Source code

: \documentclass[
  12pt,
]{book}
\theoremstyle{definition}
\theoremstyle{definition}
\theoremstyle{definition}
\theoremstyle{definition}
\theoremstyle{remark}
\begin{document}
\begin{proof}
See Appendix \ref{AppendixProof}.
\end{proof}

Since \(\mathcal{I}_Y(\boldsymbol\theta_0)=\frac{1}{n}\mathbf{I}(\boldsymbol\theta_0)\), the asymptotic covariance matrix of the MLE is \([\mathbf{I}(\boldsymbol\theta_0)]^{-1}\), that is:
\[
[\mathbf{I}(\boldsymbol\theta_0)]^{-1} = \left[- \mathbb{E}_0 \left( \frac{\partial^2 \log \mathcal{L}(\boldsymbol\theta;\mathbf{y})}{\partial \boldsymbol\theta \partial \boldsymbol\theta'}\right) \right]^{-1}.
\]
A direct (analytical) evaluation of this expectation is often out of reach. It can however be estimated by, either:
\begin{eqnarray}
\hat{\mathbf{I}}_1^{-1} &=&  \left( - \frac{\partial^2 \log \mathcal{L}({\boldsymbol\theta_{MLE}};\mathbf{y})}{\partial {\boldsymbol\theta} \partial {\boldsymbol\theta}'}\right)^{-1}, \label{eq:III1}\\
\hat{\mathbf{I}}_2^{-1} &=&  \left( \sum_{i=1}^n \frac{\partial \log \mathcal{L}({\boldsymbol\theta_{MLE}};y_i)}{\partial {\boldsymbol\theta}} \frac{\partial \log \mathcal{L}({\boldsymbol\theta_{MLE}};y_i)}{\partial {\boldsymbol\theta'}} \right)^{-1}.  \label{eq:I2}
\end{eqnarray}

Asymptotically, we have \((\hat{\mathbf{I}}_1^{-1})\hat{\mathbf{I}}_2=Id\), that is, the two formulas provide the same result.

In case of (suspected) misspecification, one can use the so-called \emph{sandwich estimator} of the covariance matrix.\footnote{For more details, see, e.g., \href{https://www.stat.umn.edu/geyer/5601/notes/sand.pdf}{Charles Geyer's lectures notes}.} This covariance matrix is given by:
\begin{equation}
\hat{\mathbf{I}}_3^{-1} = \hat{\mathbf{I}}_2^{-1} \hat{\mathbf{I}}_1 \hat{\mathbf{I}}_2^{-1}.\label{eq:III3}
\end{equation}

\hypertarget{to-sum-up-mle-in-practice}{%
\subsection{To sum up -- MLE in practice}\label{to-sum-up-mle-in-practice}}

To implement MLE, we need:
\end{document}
__________________________________________________
# YOUR GOAL:
Track down all lines above with the string "frac" and copy them.

# OUTPUT BELOW:
Since \(\mathcal{I}_Y(\boldsymbol\theta_0)=\frac{1}{n}\mathbf{I}(\boldsymbol\theta_0)\), the asymptotic covariance matrix of the MLE is \([\mathbf{I}(\boldsymbol\theta_0)]^{-1}\), that is:
[\mathbf{I}(\boldsymbol\theta_0)]^{-1} = \left[- \mathbb{E}_0 \left( \frac{\partial^2 \log \mathcal{L}(\boldsymbol\theta;\mathbf{y})}{\partial \boldsymbol\theta \partial \boldsymbol\theta'}\right) \right]^{-1}.
\hat{\mathbf{I}}_1^{-1} &=&  \left( - \frac{\partial^2 \log \mathcal{L}({\boldsymbol\theta_{MLE}};\mathbf{y})}{\partial {\boldsymbol\theta} \partial {\boldsymbol\theta}'}\right)^{-1}, \label{eq:III1}\\
\hat{\mathbf{I}}_2^{-1} &=&  \left( \sum_{i=1}^n \frac{\partial \log \mathcal{L}({\boldsymbol\theta_{MLE}};y_i)}{\partial {\boldsymbol\theta}} \frac{\partial \log \mathcal{L}({\boldsymbol\theta_{MLE}};y_i)}{\partial {\boldsymbol\theta'}} \right)^{-1}.  \label{eq:I2}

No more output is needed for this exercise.